Task requirements: Out of the lines below, please list those that hold the string "access".

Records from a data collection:
»»
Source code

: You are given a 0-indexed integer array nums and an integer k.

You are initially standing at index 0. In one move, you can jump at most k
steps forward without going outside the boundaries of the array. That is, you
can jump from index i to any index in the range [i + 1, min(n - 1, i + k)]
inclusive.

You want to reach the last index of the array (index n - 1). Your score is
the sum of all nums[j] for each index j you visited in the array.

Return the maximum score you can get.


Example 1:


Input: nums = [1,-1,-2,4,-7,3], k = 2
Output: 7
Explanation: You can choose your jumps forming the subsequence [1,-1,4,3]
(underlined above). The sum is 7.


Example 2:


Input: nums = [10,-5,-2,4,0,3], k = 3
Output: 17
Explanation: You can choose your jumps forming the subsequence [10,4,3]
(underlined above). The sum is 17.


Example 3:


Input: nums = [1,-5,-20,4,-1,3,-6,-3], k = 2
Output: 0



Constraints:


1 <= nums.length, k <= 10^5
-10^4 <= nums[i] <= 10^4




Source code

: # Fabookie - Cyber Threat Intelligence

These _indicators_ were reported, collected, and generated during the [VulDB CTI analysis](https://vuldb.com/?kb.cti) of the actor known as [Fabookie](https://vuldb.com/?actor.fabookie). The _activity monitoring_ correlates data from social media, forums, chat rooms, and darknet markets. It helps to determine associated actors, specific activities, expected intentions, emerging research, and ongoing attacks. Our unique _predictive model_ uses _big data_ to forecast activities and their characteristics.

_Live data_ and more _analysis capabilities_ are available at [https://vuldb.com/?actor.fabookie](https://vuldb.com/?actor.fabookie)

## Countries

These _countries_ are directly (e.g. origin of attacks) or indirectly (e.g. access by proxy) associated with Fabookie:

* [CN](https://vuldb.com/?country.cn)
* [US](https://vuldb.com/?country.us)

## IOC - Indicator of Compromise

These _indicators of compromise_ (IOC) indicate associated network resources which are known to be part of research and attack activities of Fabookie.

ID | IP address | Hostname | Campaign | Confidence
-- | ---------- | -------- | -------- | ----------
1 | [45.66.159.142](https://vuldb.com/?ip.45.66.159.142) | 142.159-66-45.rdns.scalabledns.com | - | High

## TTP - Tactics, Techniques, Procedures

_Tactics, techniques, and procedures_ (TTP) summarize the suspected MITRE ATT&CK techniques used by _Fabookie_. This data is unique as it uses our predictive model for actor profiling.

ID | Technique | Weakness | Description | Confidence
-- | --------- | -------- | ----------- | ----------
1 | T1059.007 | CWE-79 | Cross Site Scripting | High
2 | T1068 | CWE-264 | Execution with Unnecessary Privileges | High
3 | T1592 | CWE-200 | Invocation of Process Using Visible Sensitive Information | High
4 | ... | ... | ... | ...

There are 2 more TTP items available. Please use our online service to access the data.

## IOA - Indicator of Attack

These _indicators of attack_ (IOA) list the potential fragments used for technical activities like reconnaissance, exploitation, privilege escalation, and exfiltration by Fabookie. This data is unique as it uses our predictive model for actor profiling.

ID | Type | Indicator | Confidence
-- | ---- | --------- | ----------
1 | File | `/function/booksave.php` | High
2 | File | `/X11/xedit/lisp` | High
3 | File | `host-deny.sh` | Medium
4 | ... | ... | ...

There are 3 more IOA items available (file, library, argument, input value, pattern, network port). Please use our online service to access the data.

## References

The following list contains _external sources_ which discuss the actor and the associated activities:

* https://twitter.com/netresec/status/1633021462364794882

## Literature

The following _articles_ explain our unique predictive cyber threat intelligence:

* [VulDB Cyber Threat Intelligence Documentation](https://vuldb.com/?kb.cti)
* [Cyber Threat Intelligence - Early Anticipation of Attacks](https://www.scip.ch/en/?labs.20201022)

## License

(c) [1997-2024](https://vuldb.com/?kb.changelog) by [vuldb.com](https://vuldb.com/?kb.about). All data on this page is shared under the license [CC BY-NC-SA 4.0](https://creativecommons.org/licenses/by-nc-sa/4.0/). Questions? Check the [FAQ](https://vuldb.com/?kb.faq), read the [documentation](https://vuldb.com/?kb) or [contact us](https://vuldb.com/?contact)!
««
Exercise output:
These _countries_ are directly (e.g. origin of attacks) or indirectly (e.g. access by proxy) associated with Fabookie:
There are 2 more TTP items available. Please use our online service to access the data.
There are 3 more IOA items available (file, library, argument, input value, pattern, network port). Please use our online service to access the data.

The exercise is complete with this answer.